Critique de la vie quotidienne
Шрифт:
Пока я читал «Бюллетень сенсорных нарушений», Ванда, моя бывшая жена, не отрывалась от «Эль». У таких, как она, «Эль» только недовольство жизнью распаляет, еще бы, французский-то у нее был основным предметом в колледже, а теперь вот возись с ребенком да в окно улицу разглядывай, и больше ничего. А уж верит она журнальчику этому дамскому ну просто во всем. Вычитала как-то раз: «Femmes enceintes, ne mangez pas de bifteck cru!» — и для нее это все равно что приказ. Пока ребенка носила, насчет bifteck cru ни боже мой. Еще «Эль» советует напускать на себя un petit air naif, как будто вы все еще школьница, ну Ванда и старается. А то все ко мне приставала с этими снимками в четыре краски, на них какая-то мельница в Бретани, и правда красиво ее отреставрировали, внутри мебель сплошь от Арне Якобсена, ярко-красная, и всякие пластиковые штуки из Милана, они оранжевые. «Une Maison Qui Capte la Nature» написано. В «Эль» тогда жутко много писали про Анну Карину, тысячи четыре статеек ей посвятили, так Ванда кинозвезду эту даже чем-то стала напоминать.

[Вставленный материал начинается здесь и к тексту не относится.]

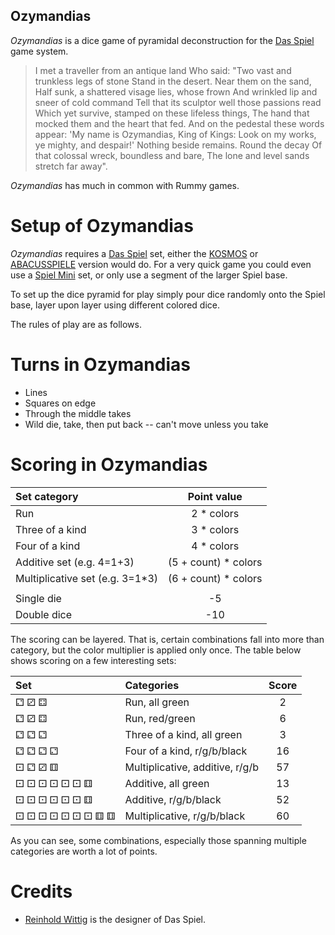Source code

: Ozymandias
----------

*Ozymandias* is a dice game of pyramidal deconstruction for the [Das Spiel](http://boardgamegeek.com/boardgame/2229/spiel) game system.

> I met a traveller from an antique land
> Who said: "Two vast and trunkless legs of stone
> Stand in the desert. Near them on the sand,
> Half sunk, a shattered visage lies, whose frown
> And wrinkled lip and sneer of cold command
> Tell that its sculptor well those passions read
> Which yet survive, stamped on these lifeless things,
> The hand that mocked them and the heart that fed.
> And on the pedestal these words appear:
> 'My name is Ozymandias, King of Kings:
> Look on my works, ye mighty, and despair!'
> Nothing beside remains. Round the decay
> Of that colossal wreck, boundless and bare,
> The lone and level sands stretch far away". 

*Ozymandias* has much in common with Rummy games.

Setup of Ozymandias
===================

*Ozymandias* requires a [Das Spiel](http://boardgamegeek.com/boardgame/2229/spiel) set, either the [KOSMOS](http://boardgamegeek.com/boardgameversion/28556/german-third-edition) or [ABACUSSPIELE](http://boardgamegeek.com/boardgamepublisher/29/abacusspiele) version would do.  For a very quick game you could even use a [Spiel Mini](http://boardgamegeek.com/boardgame/110073/spiel-mini) set, or only use a segment of the larger Spiel base.

To set up the dice pyramid for play simply pour dice randomly onto the Spiel base, layer upon layer using different colored dice.

The rules of play are as follows.

Turns in Ozymandias
===================

 * Lines
 * Squares on edge
 * Through the middle takes
 * Wild die, take, then put back -- can't move unless you take
 
Scoring in Ozymandias
=====================

 Set category                    | Point value
 :-------------------------------|:----------:
 Run                             |  2 * colors
 Three of a kind                 |  3 * colors
 Four of a kind                  |  4 * colors
 Additive set (e.g. 4=1+3)       | (5 + count) * colors
 Multiplicative set (e.g. 3=1*3) | (6 + count) * colors
                                 |
 Single die                      | -5
 Double dice                     | -10

The scoring can be layered.  That is, certain combinations fall into more than category, but the color multiplier is applied only once.  The table below shows scoring on a few interesting sets:

 Set                        | Categories                         | Score
 :--------------------------|:-----------------------------------|:----:
 ⚁  ⚂  ⚃                    | Run, all green                     | 2
 ⚁  ⚂  ⚃                    | Run, red/green                     | 6
 ⚁  ⚁  ⚁                    | Three of a kind, all green         | 3
 ⚁  ⚁  ⚁  ⚁                 | Four of a kind, r/g/b/black        | 16
 ⚀  ⚁  ⚂  ⚅                 | Multiplicative, additive, r/g/b    | 57
 ⚀  ⚀  ⚀  ⚀  ⚀  ⚀  ⚅        | Additive, all green                | 13
 ⚀  ⚀  ⚀  ⚀  ⚀  ⚀  ⚅        | Additive, r/g/b/black              | 52
 ⚀  ⚀  ⚀  ⚀  ⚀  ⚀  ⚀  ⚅  ⚅  | Multiplicative, r/g/b/black        | 60

As you can see, some combinations, especially those spanning multiple categories are worth a lot of points.

Credits
=======

 * [Reinhold Wittig](http://www.perlhuhn.de/) is the designer of Das Spiel.
 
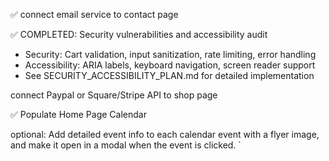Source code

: ✅ connect email service to contact page

✅ COMPLETED: Security vulnerabilities and accessibility audit

-   Security: Cart validation, input sanitization, rate limiting, error handling
-   Accessibility: ARIA labels, keyboard navigation, screen reader support
-   See SECURITY_ACCESSIBILITY_PLAN.md for detailed implementation

connect Paypal or Square/Stripe API to shop page

✅ Populate Home Page Calendar

optional: Add detailed event info to each calendar event with a flyer image, and make it open in a modal when the event is clicked.
`
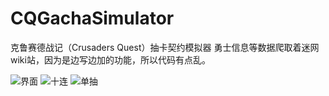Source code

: # CQGachaSimulator
克鲁赛德战记（Crusaders Quest）抽卡契约模拟器
勇士信息等数据爬取着迷网wiki站，因为是边写边加的功能，所以代码有点乱。

![界面](https://github.com/idiotbaka/CQGachaSimulator/raw/master/intro_pic/pic1.png)
![十连](https://github.com/idiotbaka/CQGachaSimulator/raw/master/intro_pic/pic1.png)
![单抽](https://github.com/idiotbaka/CQGachaSimulator/raw/master/intro_pic/pic1.png)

Бесцветные у нас с нею были вечера. Вечером весь мир кажется бесцветным, если ты женат. Делать-то тебе нечего, вот и плетешься домой, а там выпьешь — девять раз, больше ни-ни, — ну и на боковую.
Плюхаешься в свое любимое кресло, и чтобы все девять стаканчиков стояли шеренгой на столике рядом, тут они, только протяни руку, другой рукой поглаживаешь ребенка по кругленькому животику — на завтрак поменьше бы давать надо — да покачиваешься, если, как я в ту пору, поставил у себя кресло-качалку, и вдруг,
Как-то в отеле, где мы с Вандой проводили выходные, нам досталась ужас до чего узкая кровать, а тут еще в нее залез мальчишка.
Мы ему говорим: «Уж если ты хочешь к нам в постель, хоть и без тебя тесно, ложись в ногах». А он: «Не хочу, — говорит, — спать между вашими ногами». — «Что тут такого? — спрашиваем. — Ноги не кусаются же». — «Вы ими дрыгаете, — отвечает мальчишка, — как ночь, так вы сразу дрыгать ногами». — «Ну вот что, — говорим мы, — или ты будешь спать в ногах, или на полу. Выбирай». — «А почему мне нельзя на подушке, как все?» — «Потому что ты маленький», — объясняем мы, и ребенок наш захныкал и сдался, понял, что спор исчерпан, вынесен вердикт, так что никакие аргументы больше не будут приниматься во внимание. Только от своего он все-таки не отступил, взял да написал нам на постель, как раз в ногах. «Черт бы тебя подрал! — откомментировал я, не подыскав ничего более подходящего по этому случаю. — Ты что же с постелью сделал, паршивец?» — «Не мог больше терпеть, — оправдывается он. — Само прыснуло». — «Ой, а я клеенку дома забыла», — вздыхает Ванда. Ну я и говорю тогда: «Провалились бы вы все! Будет когда-нибудь конец этой семейной жизни»?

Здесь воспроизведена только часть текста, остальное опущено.